■ **Brief**:
Count every line below containing "approx"; state the number only.

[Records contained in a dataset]
* * *

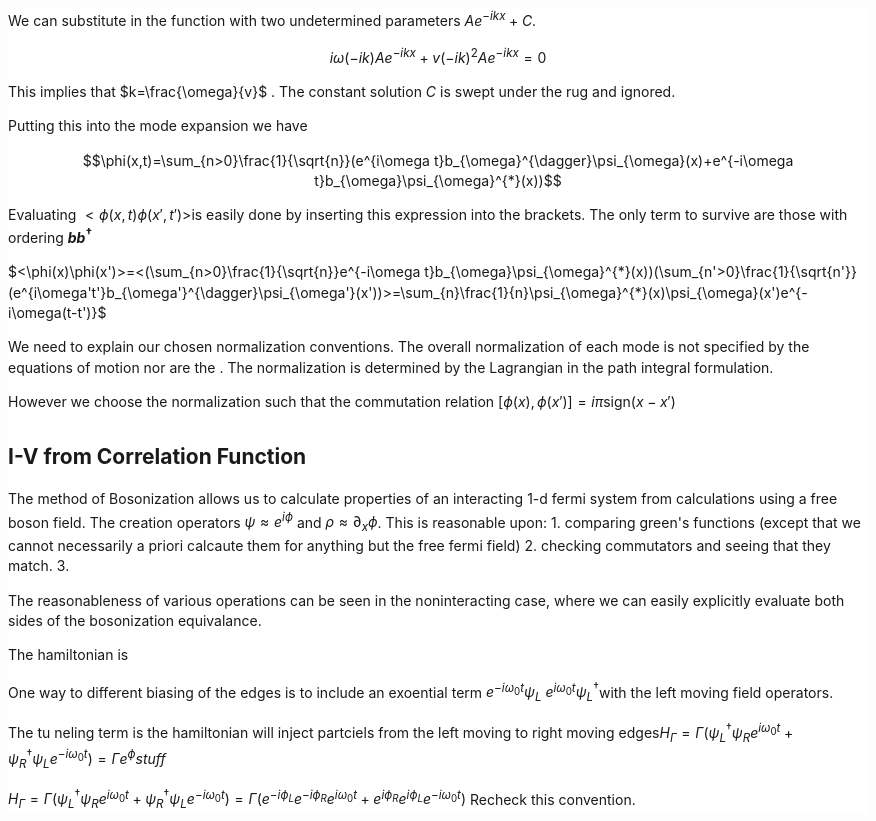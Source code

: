 We can substitute in the function with two undetermined parameters
$Ae^{-ikx}+C$.

$$i\omega(-ik)Ae^{-ikx}+v(-ik)^{2}Ae^{-ikx}=0$$

This implies that $k=\frac{\omega}{v}$ . The constant solution $C$ is
swept under the rug and ignored.

Putting this into the mode expansion we have

$$\phi(x,t)=\sum_{n>0}\frac{1}{\sqrt{n}}(e^{i\omega t}b_{\omega}^{\dagger}\psi_{\omega}(x)+e^{-i\omega t}b_{\omega}\psi_{\omega}^{*}(x))$$

Evaluating $<\phi(x,t)\phi(x',t')>$is easily done by inserting this
expression into the brackets. The only term to survive are those with
ordering **$bb^{\dagger}$**

$<\phi(x)\phi(x')>=<(\sum_{n>0}\frac{1}{\sqrt{n}}e^{-i\omega t}b_{\omega}\psi_{\omega}^{*}(x))(\sum_{n'>0}\frac{1}{\sqrt{n'}}(e^{i\omega't'}b_{\omega'}^{\dagger}\psi_{\omega'}(x'))>=\sum_{n}\frac{1}{n}\psi_{\omega}^{*}(x)\psi_{\omega}(x')e^{-i\omega(t-t')}$

We need to explain our chosen normalization conventions. The overall
normalization of each mode is not specified by the equations of motion
nor are the . The normalization is determined by the Lagrangian in the
path integral formulation.

However we choose the normalization such that the commutation relation
$[\phi(x),\phi(x')]=i\pi\text{sign}(x-x')$

I-V from Correlation Function
-----------------------------

The method of Bosonization allows us to calculate properties of an
interacting 1-d fermi system from calculations using a free boson field.
The creation operators $\psi\approx e^{i\phi}$ and
$\rho\approx\partial_{x}\phi$. This is reasonable upon: 1. comparing
green's functions (except that we cannot necessarily a priori calcaute
them for anything but the free fermi field) 2. checking commutators and
seeing that they match. 3.

The reasonableness of various operations can be seen in the
noninteracting case, where we can easily explicitly evaluate both sides
of the bosonization equivalance.

The hamiltonian is

One way to different biasing of the edges is to include an exoential
term $e^{-i\omega_{0}t}\psi_{L}$
$e^{i\omega_{0}t}\psi_{L}^{\dagger}$with the left moving field
operators.

The tu neling term is the hamiltonian will inject partciels from the
left moving to right moving
edges$H_{\Gamma}=\Gamma(\psi_{L}^{\dagger}\psi_{R}e^{i\omega_{0}t}+\psi_{R}^{\dagger}\psi_{L}e^{-i\omega_{0}t})=\Gamma e^{\phi}stuff$

$H_{\Gamma}=\Gamma(\psi_{L}^{\dagger}\psi_{R}e^{i\omega_{0}t}+\psi_{R}^{\dagger}\psi_{L}e^{-i\omega_{0}t})=\Gamma(e^{-i\phi_{L}}e^{-i\phi_{R}}e^{i\omega_{0}t}+e^{i\phi_{R}}e^{i\phi_{L}}e^{-i\omega_{0}t})$
Recheck this convention.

* * *

■ **Answer below**:
2